Here: Kriel Power Station falls over and takes 2000MW with it, because of [checks notes] “heavy mist”:

Reminiscent of this or this.

And there: after the local joy that was felt at loadshedding almost happening in Australia last month, it turns out that the UK only just avoided the same fate last week.

Struggling with an aging and long underfunded national grid that was crying out for investment and updating (sound familiar), there was almost not enough electricity to go around last week, and loadshedding was only avoided by paying a frankly ridiculous price to secure some electricity from Belgium:

On July 20, surging electricity demand collided with a bottleneck in the grid, leaving the eastern part of the British capital briefly short of power. Only by paying a record high £9,724.54 (about $11,685) per megawatt hour — more than 5,000% higher than the typical price — did the UK avoid homes and businesses going dark. That was the nosebleed cost to persuade Belgium to crank up aging electricity plants to send energy across the English Channel.

Sounds like a lot anyway, but then especially when you compare it to what they usually pay:

The absurdity of that level is apparent when comparing it with the year-to-date average for UK spot electricity: £178 per megawatt hour.

We don’t have the luxury[?] of a Belgium right next door, so we couldn’t have lobbed out the R196,611.50 /MWh that would have been required to keep the lights on.
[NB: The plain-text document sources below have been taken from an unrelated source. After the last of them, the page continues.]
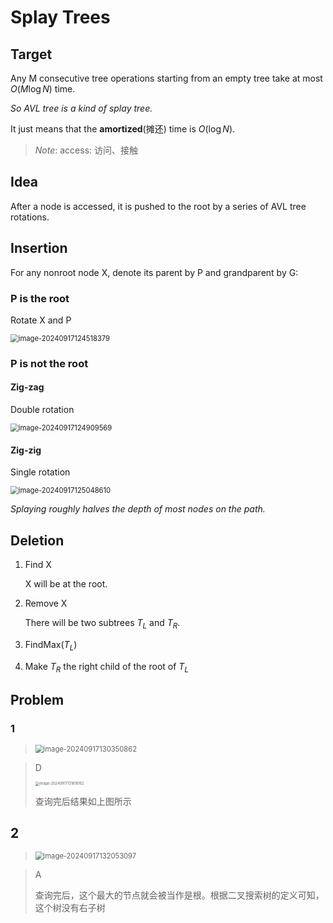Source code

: # Splay Trees

## Target

Any M consecutive tree operations starting from an empty tree take at most $O(M \log N)$ time.

*So AVL tree is a kind of splay tree.*

It just means that the **amortized**(摊还) time is $O(\log N)$.

> *Note*: access: 访问、接触

## Idea

After a node is accessed, it is pushed to the root by a series of AVL tree rotations.

## Insertion

For any nonroot node X, denote its parent by P and grandparent by G:

### P is the root

Rotate X and P

<img src="../assets/image-20240917124518379.png" alt="image-20240917124518379" style="zoom:80%;display:block;margin:0 auto;" />

### P is not the root

#### Zig-zag

Double rotation

<img src="../assets/image-20240917124909569.png" alt="image-20240917124909569" style="zoom:80%;display:block;margin:0 auto;" />

#### Zig-zig

Single rotation

<img src="../assets/image-20240917125048610.png" alt="image-20240917125048610" style="zoom:80%;display:block;margin:0 auto;" />

*Splaying roughly halves the depth of most nodes on the path.*

## Deletion

1. Find X

   X will be at the root.

2. Remove X

   There will be two subtrees $T_L$ and $T_R$.

3. FindMax($T_L$)

4. Make $T_R$ the right child of the root of $T_L$

## Problem

### 1

> <img src="../assets/image-20240917130350862.png" alt="image-20240917130350862" style="zoom:80%;display:block;margin:0 auto;" />

> D
>
> <img src="../assets/image-20240917131818162.png" alt="image-20240917131818162" style="zoom:40%;display:block;margin:0 auto;" />
>
> 查询完后结果如上图所示

## 2

> <img src="../assets/image-20240917132053097.png" alt="image-20240917132053097" style="zoom:80%;display:block;margin:0 auto;" />

> A
>
> 查询完后，这个最大的节点就会被当作是根。根据二叉搜索树的定义可知，这个树没有右子树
So our lights would have gone off (like they probably will this evening), and like the UK’s very nearly did:

If Belgium had not helped, the grid would had been forced to “undertake demand control and disconnect homes from electricity,” says a grid spokesperson.

Of course:

“Demand control” = “Rolling blackouts” = “Loadshedding” = “Misery”

Thus, it can be deduced that when it comes to shaky electricity systems, the UK, Australia and SA are all basically the same, but our local (occasional) electricity provider is the only one that follows through on actually flicking the off switch.